Given records >>
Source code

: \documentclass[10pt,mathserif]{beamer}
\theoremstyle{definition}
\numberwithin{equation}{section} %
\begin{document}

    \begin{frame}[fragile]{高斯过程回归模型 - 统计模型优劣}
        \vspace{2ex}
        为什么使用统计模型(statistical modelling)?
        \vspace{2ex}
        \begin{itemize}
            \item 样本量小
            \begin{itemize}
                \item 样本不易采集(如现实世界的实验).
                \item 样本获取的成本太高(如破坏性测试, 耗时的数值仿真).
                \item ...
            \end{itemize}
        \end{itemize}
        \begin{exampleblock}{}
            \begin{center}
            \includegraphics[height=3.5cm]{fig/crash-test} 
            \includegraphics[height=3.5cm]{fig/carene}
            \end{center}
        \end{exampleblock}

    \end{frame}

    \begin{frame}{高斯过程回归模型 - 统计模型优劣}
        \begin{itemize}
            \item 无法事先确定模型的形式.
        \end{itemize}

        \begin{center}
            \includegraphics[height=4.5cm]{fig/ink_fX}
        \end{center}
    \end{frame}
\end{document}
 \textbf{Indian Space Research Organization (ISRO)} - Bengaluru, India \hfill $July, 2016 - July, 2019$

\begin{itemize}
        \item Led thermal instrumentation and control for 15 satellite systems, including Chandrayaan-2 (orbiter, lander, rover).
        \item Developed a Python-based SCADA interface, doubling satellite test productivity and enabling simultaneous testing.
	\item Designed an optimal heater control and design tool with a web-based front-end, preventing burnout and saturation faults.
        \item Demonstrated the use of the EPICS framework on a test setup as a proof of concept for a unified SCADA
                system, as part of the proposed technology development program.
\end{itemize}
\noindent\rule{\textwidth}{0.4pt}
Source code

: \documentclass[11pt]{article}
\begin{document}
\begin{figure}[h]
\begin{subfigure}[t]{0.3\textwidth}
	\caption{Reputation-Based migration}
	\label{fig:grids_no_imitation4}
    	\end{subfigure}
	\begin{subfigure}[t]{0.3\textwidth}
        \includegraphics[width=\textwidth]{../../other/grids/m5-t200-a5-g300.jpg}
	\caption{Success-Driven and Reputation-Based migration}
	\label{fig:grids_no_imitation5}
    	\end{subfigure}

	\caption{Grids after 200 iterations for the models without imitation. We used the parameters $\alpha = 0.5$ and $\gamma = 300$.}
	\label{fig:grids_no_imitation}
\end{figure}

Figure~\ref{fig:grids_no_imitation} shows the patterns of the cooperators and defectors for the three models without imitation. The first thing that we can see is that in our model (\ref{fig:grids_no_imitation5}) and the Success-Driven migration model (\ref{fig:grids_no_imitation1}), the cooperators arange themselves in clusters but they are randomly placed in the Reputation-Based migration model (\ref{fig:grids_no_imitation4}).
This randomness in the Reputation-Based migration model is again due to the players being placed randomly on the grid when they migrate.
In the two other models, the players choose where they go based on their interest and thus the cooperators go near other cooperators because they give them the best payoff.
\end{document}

Task to carry out >> Would you output all the records above exactly as written?

Solution to this problem >>
Source code

: \documentclass[10pt,mathserif]{beamer}
\theoremstyle{definition}
\numberwithin{equation}{section} %
\begin{document}

    \begin{frame}[fragile]{高斯过程回归模型 - 统计模型优劣}
        \vspace{2ex}
        为什么使用统计模型(statistical modelling)?
        \vspace{2ex}
        \begin{itemize}
            \item 样本量小
            \begin{itemize}
                \item 样本不易采集(如现实世界的实验).
                \item 样本获取的成本太高(如破坏性测试, 耗时的数值仿真).
                \item ...
            \end{itemize}
        \end{itemize}
        \begin{exampleblock}{}
            \begin{center}
            \includegraphics[height=3.5cm]{fig/crash-test} 
            \includegraphics[height=3.5cm]{fig/carene}
            \end{center}
        \end{exampleblock}

    \end{frame}

    \begin{frame}{高斯过程回归模型 - 统计模型优劣}
        \begin{itemize}
            \item 无法事先确定模型的形式.
        \end{itemize}

        \begin{center}
            \includegraphics[height=4.5cm]{fig/ink_fX}
        \end{center}
    \end{frame}
\end{document}
 \textbf{Indian Space Research Organization (ISRO)} - Bengaluru, India \hfill $July, 2016 - July, 2019$

\begin{itemize}
        \item Led thermal instrumentation and control for 15 satellite systems, including Chandrayaan-2 (orbiter, lander, rover).
        \item Developed a Python-based SCADA interface, doubling satellite test productivity and enabling simultaneous testing.
	\item Designed an optimal heater control and design tool with a web-based front-end, preventing burnout and saturation faults.
        \item Demonstrated the use of the EPICS framework on a test setup as a proof of concept for a unified SCADA
                system, as part of the proposed technology development program.
\end{itemize}
\noindent\rule{\textwidth}{0.4pt}
Source code

: \documentclass[11pt]{article}
\begin{document}
\begin{figure}[h]
\begin{subfigure}[t]{0.3\textwidth}
	\caption{Reputation-Based migration}
	\label{fig:grids_no_imitation4}
    	\end{subfigure}
	\begin{subfigure}[t]{0.3\textwidth}
        \includegraphics[width=\textwidth]{../../other/grids/m5-t200-a5-g300.jpg}
	\caption{Success-Driven and Reputation-Based migration}
	\label{fig:grids_no_imitation5}
    	\end{subfigure}

	\caption{Grids after 200 iterations for the models without imitation. We used the parameters $\alpha = 0.5$ and $\gamma = 300$.}
	\label{fig:grids_no_imitation}
\end{figure}

Figure~\ref{fig:grids_no_imitation} shows the patterns of the cooperators and defectors for the three models without imitation. The first thing that we can see is that in our model (\ref{fig:grids_no_imitation5}) and the Success-Driven migration model (\ref{fig:grids_no_imitation1}), the cooperators arange themselves in clusters but they are randomly placed in the Reputation-Based migration model (\ref{fig:grids_no_imitation4}).
This randomness in the Reputation-Based migration model is again due to the players being placed randomly on the grid when they migrate.
In the two other models, the players choose where they go based on their interest and thus the cooperators go near other cooperators because they give them the best payoff.
\end{document}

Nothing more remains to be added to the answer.